Using a technique called template matching, researchers at Miami University in Ohio isolated the signature of the signal earthquake in the Lawrence County series and then searched seismic records for smaller matches. They found a couple of hundred that came in a pattern of bursts and pauses, seismology professor Mike Brudzinski said.
“That sort of pulsing is not something you typically see with natural seismicity,” he said.
“The signatures we’ve seen are consistent with what we’ve seen in prior hydraulic fracture seismicity cases.”
He cautioned that he has not been able to compare the timing of the seismic pulses with records detailing the precise timing of the fracking stages and he is still preparing his analysis for peer review.
Mr.
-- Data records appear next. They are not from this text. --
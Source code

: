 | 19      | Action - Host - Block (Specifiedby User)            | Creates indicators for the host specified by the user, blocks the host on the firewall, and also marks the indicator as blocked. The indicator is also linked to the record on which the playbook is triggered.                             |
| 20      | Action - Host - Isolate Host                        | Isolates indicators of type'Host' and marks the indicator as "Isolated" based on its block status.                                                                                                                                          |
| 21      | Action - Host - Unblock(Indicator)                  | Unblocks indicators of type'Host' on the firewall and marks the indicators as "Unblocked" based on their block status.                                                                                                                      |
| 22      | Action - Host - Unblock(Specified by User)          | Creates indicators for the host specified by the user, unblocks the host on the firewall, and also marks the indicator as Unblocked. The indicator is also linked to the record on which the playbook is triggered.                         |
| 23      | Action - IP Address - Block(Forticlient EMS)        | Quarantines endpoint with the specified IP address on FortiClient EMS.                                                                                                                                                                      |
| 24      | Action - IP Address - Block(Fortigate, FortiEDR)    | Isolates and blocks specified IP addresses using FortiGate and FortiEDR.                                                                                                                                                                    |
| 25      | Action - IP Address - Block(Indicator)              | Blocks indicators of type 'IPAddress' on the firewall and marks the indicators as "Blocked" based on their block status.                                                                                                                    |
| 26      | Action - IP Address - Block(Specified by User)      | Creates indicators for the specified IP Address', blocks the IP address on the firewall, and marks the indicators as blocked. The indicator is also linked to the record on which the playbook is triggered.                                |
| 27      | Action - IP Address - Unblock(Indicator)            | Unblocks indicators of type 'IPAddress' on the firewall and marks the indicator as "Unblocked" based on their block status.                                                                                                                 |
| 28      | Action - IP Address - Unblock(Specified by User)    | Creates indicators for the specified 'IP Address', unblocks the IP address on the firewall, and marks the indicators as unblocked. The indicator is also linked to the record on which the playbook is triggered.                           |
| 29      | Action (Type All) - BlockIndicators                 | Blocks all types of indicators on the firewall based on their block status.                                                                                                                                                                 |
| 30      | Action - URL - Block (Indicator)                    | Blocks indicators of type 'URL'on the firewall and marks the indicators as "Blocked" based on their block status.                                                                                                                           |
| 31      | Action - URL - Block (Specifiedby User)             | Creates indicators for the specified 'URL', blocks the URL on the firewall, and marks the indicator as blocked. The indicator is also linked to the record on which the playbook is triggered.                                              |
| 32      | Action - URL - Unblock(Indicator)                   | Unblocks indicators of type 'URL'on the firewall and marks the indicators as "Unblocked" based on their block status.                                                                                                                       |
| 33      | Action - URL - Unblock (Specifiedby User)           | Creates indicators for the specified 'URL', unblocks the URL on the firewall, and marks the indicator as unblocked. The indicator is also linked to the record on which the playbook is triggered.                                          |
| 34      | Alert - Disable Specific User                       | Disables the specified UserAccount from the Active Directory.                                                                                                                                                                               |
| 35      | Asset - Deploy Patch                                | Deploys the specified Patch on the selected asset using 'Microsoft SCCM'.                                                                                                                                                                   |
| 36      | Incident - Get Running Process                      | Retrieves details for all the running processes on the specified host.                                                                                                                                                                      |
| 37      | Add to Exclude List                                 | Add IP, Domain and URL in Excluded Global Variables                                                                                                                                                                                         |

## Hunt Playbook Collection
Brudzinski had high praise for Pennsylvania’s expanded network of monitors, which, he said, “certainly helped in this case.”
“I think they are doing exactly the right thing to improve the seismic network in advance of getting suspicious earthquakes,” he said. “Many states have had to go the other way.”
Information for all
The completed network will be linked to a public website that should be online this summer and will be useful for researchers, companies and the generally curious.
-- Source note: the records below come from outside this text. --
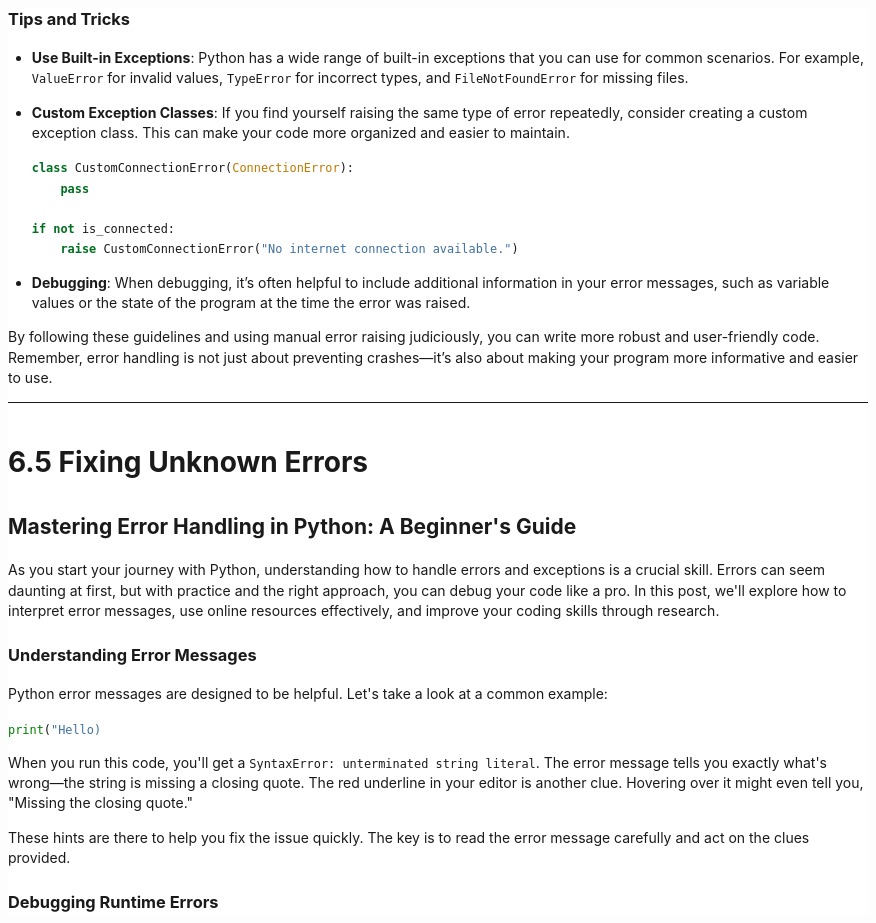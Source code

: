 ### Tips and Tricks

- **Use Built-in Exceptions**: Python has a wide range of built-in exceptions that you can use for common scenarios. For example, `ValueError` for invalid values, `TypeError` for incorrect types, and `FileNotFoundError` for missing files.

- **Custom Exception Classes**: If you find yourself raising the same type of error repeatedly, consider creating a custom exception class. This can make your code more organized and easier to maintain.

    ```python
    class CustomConnectionError(ConnectionError):
        pass

    if not is_connected:
        raise CustomConnectionError("No internet connection available.")
    ```

- **Debugging**: When debugging, it’s often helpful to include additional information in your error messages, such as variable values or the state of the program at the time the error was raised.

By following these guidelines and using manual error raising judiciously, you can write more robust and user-friendly code. Remember, error handling is not just about preventing crashes—it’s also about making your program more informative and easier to use.


---


# 6.5 Fixing Unknown Errors


## Mastering Error Handling in Python: A Beginner's Guide

As you start your journey with Python, understanding how to handle errors and exceptions is a crucial skill. Errors can seem daunting at first, but with practice and the right approach, you can debug your code like a pro. In this post, we'll explore how to interpret error messages, use online resources effectively, and improve your coding skills through research.

### Understanding Error Messages

Python error messages are designed to be helpful. Let's take a look at a common example:

```python
print("Hello)
```

When you run this code, you'll get a `SyntaxError: unterminated string literal`. The error message tells you exactly what's wrong—the string is missing a closing quote. The red underline in your editor is another clue. Hovering over it might even tell you, "Missing the closing quote."

These hints are there to help you fix the issue quickly. The key is to read the error message carefully and act on the clues provided.

### Debugging Runtime Errors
Although it is still being designed, the site is expected to feature maps and information about the timing, location and magnitude of seismic events. It will also link to the stations’ real-time monitoring records that will be hosted and archived by the university consortium IRIS, or Incorporated Research Institutions for Seismology, which is supported by the National Science Foundation.
“The goal is to put the information out there for anyone to access on an open website in a clear and understandable fashion,” Mr. Nyblade said.
Clearer information about the geology beneath Pennsylvania could help researchers predict seismic hazards.
For example, the network’s data might help researchers delineate the boundary between the oldest layers of sedimentary rock that settled over geologic time and the basement rock below it — a line that, for now, is drawn on maps in the public domain based on limited information, Mr. Nyblade said.
That line is important because the few known cases of man-made earthquakes in the region have generally been associated with fracking in the deep Utica Shale or wastewater disposal relatively close to the basement. So defining the depth to the basement, Mr. Nyblade said, “should help in terms of understanding where areas might be more prone to fracking-induced events as the Utica is developed more extensively.”
Along with the network’s immediate monitoring and public safety applications, the project’s backers also hope to promote its value for basic scientific exploration.
Specialists can interpret what look like squiggly lines to lay people to discern information about the deep structure beneath us, and even, as Ms. Blackmer put it, “the deep, deep structure — through the whole Earth’s crust and maybe into the mantle.”
“It’s the next frontier,” she said. “Let’s go deep.”